Trends in liability driven investing (LDI) continue to evolve as Canadian plan sponsors of all sizes put LDI strategies in place. Implementing these strategies has never been a simple exercise, because there are many factors to consider, including competing priorities.
As plan sponsors faced two major economic downturns in one decade—as well as the harsh realities of large pension costs, historically low interest rates, ongoing market volatility and slower economic growth—LDI quickly evolved from a marketing buzzword to a new normal framework in institutional investing for DB pension plans. But has the pendulum swung too far, with too much emphasis on precisely matching assets and liabilities within a narrow framework of prescribed rules? And what will happen when the next round of changes to solvency and accounting rules becomes a reality?
The next generation of LDI requires a long-term perspective in which risk is no longer (or not only) defined by regulations and accounting rules for measuring, paying for and expensing pension obligations. Does this mean abandoning past LDI strategies? No. But there’s a caveat: for plans with long time horizons, the next generation should include consideration of the true long-term economic costs within the larger context of the organization’s financial objectives and appetite for risk.
You say you want an evolution
The evolution of LDI has fundamentally shifted the roles of—and conversations between—plan sponsors, their asset managers and their consultants.
Historically, consultants’ rigorous asset/liability modelling resulted in a desired rate of return based on modern portfolio theory (a concept of finance that seeks to maximize an asset portfolio’s optimal rate of return for a given level of portfolio risk). The rate of return target was expressed in the form of a target asset mix, or a mix of market benchmarks or indexes (i.e., the typical 60% equity /40% fixed income mix).
The asset manager’s objective was either to efficiently and cost-effectively deliver a benchmark rate of return on a passive basis or to actively generate excess returns (alpha) relative to a given market benchmark. A passive asset manager’s performance was measured based on tracking error, or dispersion from that benchmark, while an active manager’s performance was measured by the value added relative to the appropriate market index. Conversations were not focused on the relevance of the referenced benchmarks to the behaviour of the obligations, and there was limited discussion about the risks embedded in the construction of the index itself or the securities included in it, either on an absolute basis or relative to the plan’s obligations.
A decade of volatile and predominantly sideways equity market returns—combined with declining interest rates and corresponding rising liability obligations—made it apparent that the traditional policy mix was too far from the minimum risk portfolio. This has led to a greater focus on risk budgeting and LDI.
In the early days of implementing LDI, many plan sponsors came to the same conclusion: the traditional 60/40 equity/bond portfolio had too much money invested in risky return-seeking assets. Even a plan’s fixed income assets, which were believed to be the closest match to its liability obligations, had too much uncompensated risk. The first step in reducing these risks was to better align the fixed income allocation with the pension obligations.
Historical solutions
The simplest approach was to shift the fixed income allocation to longer-duration bonds through strategies aligned with industry benchmarks such as the DEX Long Bond Index—a strategy known as duration matching. This strategy served to improve the overall hedge ratio relative to the obligations, thereby reducing interest rate risk. In the early days of duration matching, there was limited discussion about the actual bonds within the benchmark or the resulting altered corporate credit profile of longer-duration fixed income portfolios.

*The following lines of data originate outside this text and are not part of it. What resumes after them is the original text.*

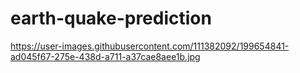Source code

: # earth-quake-prediction
https://user-images.githubusercontent.com/111382092/199654841-ad045f67-275e-438d-a711-a37cae8aee1b.jpg
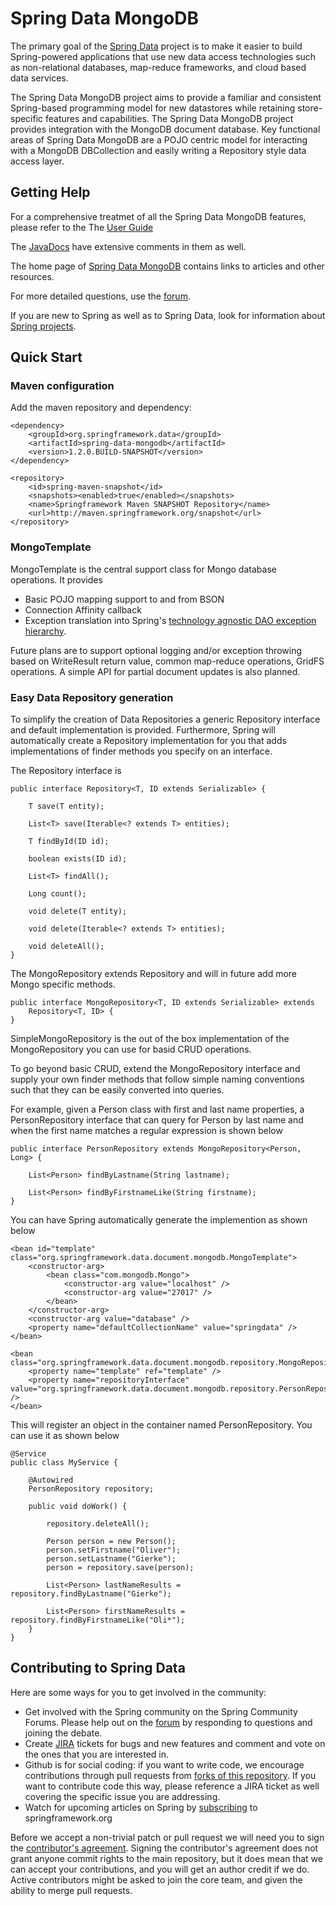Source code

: Spring Data MongoDB
======================

The primary goal of the [Spring Data](http://www.springsource.org/spring-data) project is to make it easier to build Spring-powered applications that use new data access technologies such as non-relational databases, map-reduce frameworks, and cloud based data services.

The Spring Data MongoDB project aims to provide a familiar and consistent Spring-based programming model for new datastores while retaining store-specific features and capabilities. The Spring Data MongoDB project provides integration with the MongoDB document database. Key functional areas of Spring Data MongoDB are a POJO centric model for interacting with a MongoDB DBCollection and easily writing a Repository style data access layer.

Getting Help
------------

For a comprehensive treatmet of all the Spring Data MongoDB features, please refer to the The [User Guide](http://static.springsource.org/spring-data/data-mongodb/docs/current/reference/html/) 

The [JavaDocs](http://static.springsource.org/spring-data/data-mongodb/docs/current/api/) have extensive comments in them as well.

The home page of [Spring Data MongoDB](http://www.springsource.org/spring-data/mongodb) contains links to articles and other resources.

For more detailed questions, use the [forum](http://forum.springsource.org/forumdisplay.php?f=80). 

If you are new to Spring as well as to Spring Data, look for information about [Spring projects](http://www.springsource.org/projects). 


Quick Start
-----------

### Maven configuration

Add the maven repository and dependency:

    <dependency>
        <groupId>org.springframework.data</groupId>
        <artifactId>spring-data-mongodb</artifactId>
        <version>1.2.0.BUILD-SNAPSHOT</version>
    </dependency>

    <repository>
        <id>spring-maven-snapshot</id>
        <snapshots><enabled>true</enabled></snapshots>
        <name>Springframework Maven SNAPSHOT Repository</name>
        <url>http://maven.springframework.org/snapshot</url>
    </repository>

### MongoTemplate
MongoTemplate is the central support class for Mongo database operations.  It provides

* Basic POJO mapping support to and from BSON
* Connection Affinity callback
* Exception translation into Spring's [technology agnostic DAO exception hierarchy](http://static.springsource.org/spring/docs/3.0.x/spring-framework-reference/html/dao.html#dao-exceptions).

Future plans are to support optional logging and/or exception throwing based on WriteResult return value, common map-reduce operations, GridFS operations.  A simple API for partial document updates is also planned.

### Easy Data Repository generation

To simplify the creation of Data Repositories a generic Repository interface and default implementation is provided.  Furthermore, Spring will automatically create a Repository implementation for you that adds implementations of finder methods you specify on an interface.  

The Repository interface is

    public interface Repository<T, ID extends Serializable> {

        T save(T entity);

        List<T> save(Iterable<? extends T> entities);

        T findById(ID id);

        boolean exists(ID id);

        List<T> findAll();

        Long count();

        void delete(T entity);

        void delete(Iterable<? extends T> entities);

        void deleteAll();
    }


The MongoRepository extends Repository and will in future add more Mongo specific methods.

    public interface MongoRepository<T, ID extends Serializable> extends
        Repository<T, ID> {
    }

SimpleMongoRepository is the out of the box implementation of the MongoRepository you can use for basid CRUD operations.  

To go beyond basic CRUD, extend the MongoRepository interface and supply your own finder methods that follow simple naming conventions such that they can be easily converted into queries.  

For example, given a Person class with first and last name properties, a PersonRepository interface that can query for Person by last name and when the first name matches a regular expression is shown below

    public interface PersonRepository extends MongoRepository<Person, Long> {

        List<Person> findByLastname(String lastname);

        List<Person> findByFirstnameLike(String firstname);
    }

You can have Spring automatically generate the implemention as shown below

    <bean id="template" class="org.springframework.data.document.mongodb.MongoTemplate">
        <constructor-arg>
            <bean class="com.mongodb.Mongo">
                <constructor-arg value="localhost" />
                <constructor-arg value="27017" />
            </bean>
        </constructor-arg>
        <constructor-arg value="database" />
        <property name="defaultCollectionName" value="springdata" />
    </bean>

    <bean class="org.springframework.data.document.mongodb.repository.MongoRepositoryFactoryBean">
        <property name="template" ref="template" />
        <property name="repositoryInterface" value="org.springframework.data.document.mongodb.repository.PersonRepository" />
    </bean>

This will register an object in the container named PersonRepository.  You can use it as shown below

    @Service
    public class MyService {

        @Autowired
        PersonRepository repository;

        public void doWork() {

            repository.deleteAll();

            Person person = new Person();
            person.setFirstname("Oliver");
            person.setLastname("Gierke");
            person = repository.save(person);

            List<Person> lastNameResults = repository.findByLastname("Gierke");

            List<Person> firstNameResults = repository.findByFirstnameLike("Oli*");
        }
    }


Contributing to Spring Data
---------------------------

Here are some ways for you to get involved in the community:

* Get involved with the Spring community on the Spring Community Forums.  Please help out on the [forum](http://forum.springsource.org/forumdisplay.php?f=80) by responding to questions and joining the debate.
* Create [JIRA](https://jira.springframework.org/browse/DATADOC) tickets for bugs and new features and comment and vote on the ones that you are interested in.  
* Github is for social coding: if you want to write code, we encourage contributions through pull requests from [forks of this repository](http://help.github.com/forking/). If you want to contribute code this way, please reference a JIRA ticket as well covering the specific issue you are addressing.
* Watch for upcoming articles on Spring by [subscribing](http://www.springsource.org/node/feed) to springframework.org

Before we accept a non-trivial patch or pull request we will need you to sign the [contributor's agreement](https://support.springsource.com/spring_committer_signup).  Signing the contributor's agreement does not grant anyone commit rights to the main repository, but it does mean that we can accept your contributions, and you will get an author credit if we do.  Active contributors might be asked to join the core team, and given the ability to merge pull requests.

As duration matching evolved, the focus shifted to creating increasingly customized fixed income portfolios designed to more closely align with pension obligations. These structured solutions were either key rate duration-matched, where the overall term structure and interest rate sensitivity were aligned with the liability obligations or, more precisely, cash flow-matched, in which coupon and principal payments from the bonds were structured to replicate the pattern of payout obligations.
This concept continued to evolve into creating highly precise fixed income allocations designed to closely align with how pension plans are required to measure the present value of solvency and accounting obligations. In essence, the goal was to hedge the liability based on how regulators or accounting professionals measure these obligations.
This strategy may have been appropriate for fully funded and closed plans with highly predictable fixed obligations and 100% allocation to fixed income. However, for many plans that still had a significant allocation to equities, the attention to high precision in the fixed income allocation alone was less warranted and may have introduced unnecessary costs. (This is akin to a firefighter wearing the highest-quality fire-retardant pants topped by only a T-shirt.) In addition, the focus on precision carried with it a false perception of accuracy, because how liabilities are measured, paid for and expensed is a moving target.